The vibe at this place is very friendly and very blue collar (for lack of a better term). There were a number of “working men” with big appetites (and bellies to match) downing those doubles. The woman who takes the orders is great. She makes sure that you enjoy your food and refills your drink before you leave the place. Incidentally she used to help run the Skillet Licker which got the Ferruzza treatment in this week’s Pitch. The owner who does the cooking chatted idly with me for a few minutes as well. He told me about apartment buildings he owns in downtown KCK, where he was on 9/11, and the beautiful women at a Wiccan bar in Strawberry Hill. Unfortunately he has yet to be invited to one of their Wiccan naked-dancing Solstice parties.
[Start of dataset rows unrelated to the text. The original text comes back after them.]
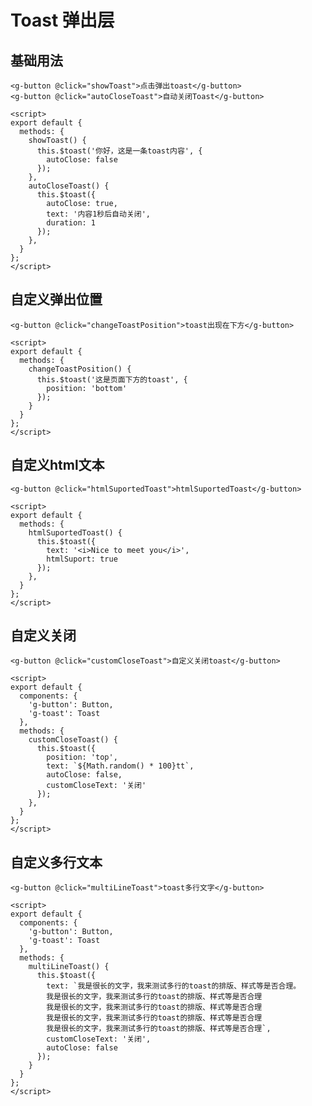 # Toast 弹出层

## 基础用法

<ClientOnly>
  <g-toast-1></g-toast-1>
</ClientOnly>

```vue
<g-button @click="showToast">点击弹出toast</g-button>
<g-button @click="autoCloseToast">自动关闭Toast</g-button>

<script>
export default {
  methods: {
    showToast() {
      this.$toast('你好，这是一条toast内容', {
        autoClose: false
      });
    },
    autoCloseToast() {
      this.$toast({
        autoClose: true,
        text: '内容1秒后自动关闭',
        duration: 1
      });
    },
  }
};
</script>
```

## 自定义弹出位置

<ClientOnly>
  <g-toast-2></g-toast-2>
</ClientOnly>

```vue
<g-button @click="changeToastPosition">toast出现在下方</g-button>

<script>
export default {
  methods: {
    changeToastPosition() {
      this.$toast('这是页面下方的toast', {
        position: 'bottom'
      });
    }
  }
};
</script>
```

## 自定义html文本

<ClientOnly>
  <g-toast-3></g-toast-3>
</ClientOnly>

```vue
<g-button @click="htmlSuportedToast">htmlSuportedToast</g-button>

<script>
export default {
  methods: {
    htmlSuportedToast() {
      this.$toast({
        text: '<i>Nice to meet you</i>',
        htmlSuport: true
      });
    },
  }
};
</script>
```

## 自定义关闭

<ClientOnly>
  <g-toast-4></g-toast-4>
</ClientOnly>

```vue
<g-button @click="customCloseToast">自定义关闭toast</g-button>

<script>
export default {
  components: {
    'g-button': Button,
    'g-toast': Toast
  },
  methods: {
    customCloseToast() {
      this.$toast({
        position: 'top',
        text: `${Math.random() * 100}tt`,
        autoClose: false,
        customCloseText: '关闭'
      });
    },
  }
};
</script>
```

## 自定义多行文本

<ClientOnly>
  <g-toast-5></g-toast-5>
</ClientOnly>

```vue
<g-button @click="multiLineToast">toast多行文字</g-button>

<script>
export default {
  components: {
    'g-button': Button,
    'g-toast': Toast
  },
  methods: {
    multiLineToast() {
      this.$toast({
        text: `我是很长的文字，我来测试多行的toast的排版、样式等是否合理。
        我是很长的文字，我来测试多行的toast的排版、样式等是否合理
        我是很长的文字，我来测试多行的toast的排版、样式等是否合理
        我是很长的文字，我来测试多行的toast的排版、样式等是否合理
        我是很长的文字，我来测试多行的toast的排版、样式等是否合理`,
        customCloseText: '关闭',
        autoClose: false
      });
    }
  }
};
</script>
```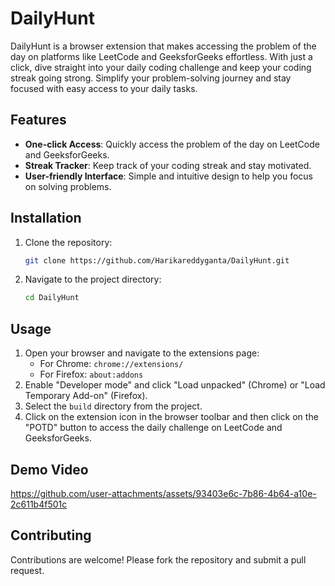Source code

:# DailyHunt

DailyHunt is a browser extension that makes accessing the problem of the day on platforms like LeetCode and GeeksforGeeks effortless. With just a click, dive straight into your daily coding challenge and keep your coding streak going strong. Simplify your problem-solving journey and stay focused with easy access to your daily tasks.

## Features

- **One-click Access**: Quickly access the problem of the day on LeetCode and GeeksforGeeks.
- **Streak Tracker**: Keep track of your coding streak and stay motivated.
- **User-friendly Interface**: Simple and intuitive design to help you focus on solving problems.

## Installation

1. Clone the repository:
    ```sh
    git clone https://github.com/Harikareddyganta/DailyHunt.git
    ```
2. Navigate to the project directory:
    ```sh
    cd DailyHunt
    ```

## Usage

1. Open your browser and navigate to the extensions page:
    - For Chrome: `chrome://extensions/`
    - For Firefox: `about:addons`
2. Enable "Developer mode" and click "Load unpacked" (Chrome) or "Load Temporary Add-on" (Firefox).
3. Select the `build` directory from the project.
4. Click on the extension icon in the browser toolbar and then click on the "POTD" button to access the daily challenge on LeetCode and GeeksforGeeks.

## Demo Video

https://github.com/user-attachments/assets/93403e6c-7b86-4b64-a10e-2c611b4f501c


## Contributing

Contributions are welcome! Please fork the repository and submit a pull request.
It’s an all around good time at the Burger Joint. The place only has 3-4 tables and a small lunch counter. While more or less full, I could still get a chair at the height of lunch hour. It’s a great place for a lone diner which (sob) I am most of the time because people actually talk to you.

The Burger Joint also has daily specials (being Friday it was a fish sandwich), Philly cheesesteaks, burritos and a few other weird items.

yes I did say burritos.

They serve breakfast as well. There is a small menu featuring eggs, omelets, french toast and the like.

This is a perfect place to hit up for a burger almost as good as Grandstand, with a little less hassle, a few more mustaches and a little more hospitality.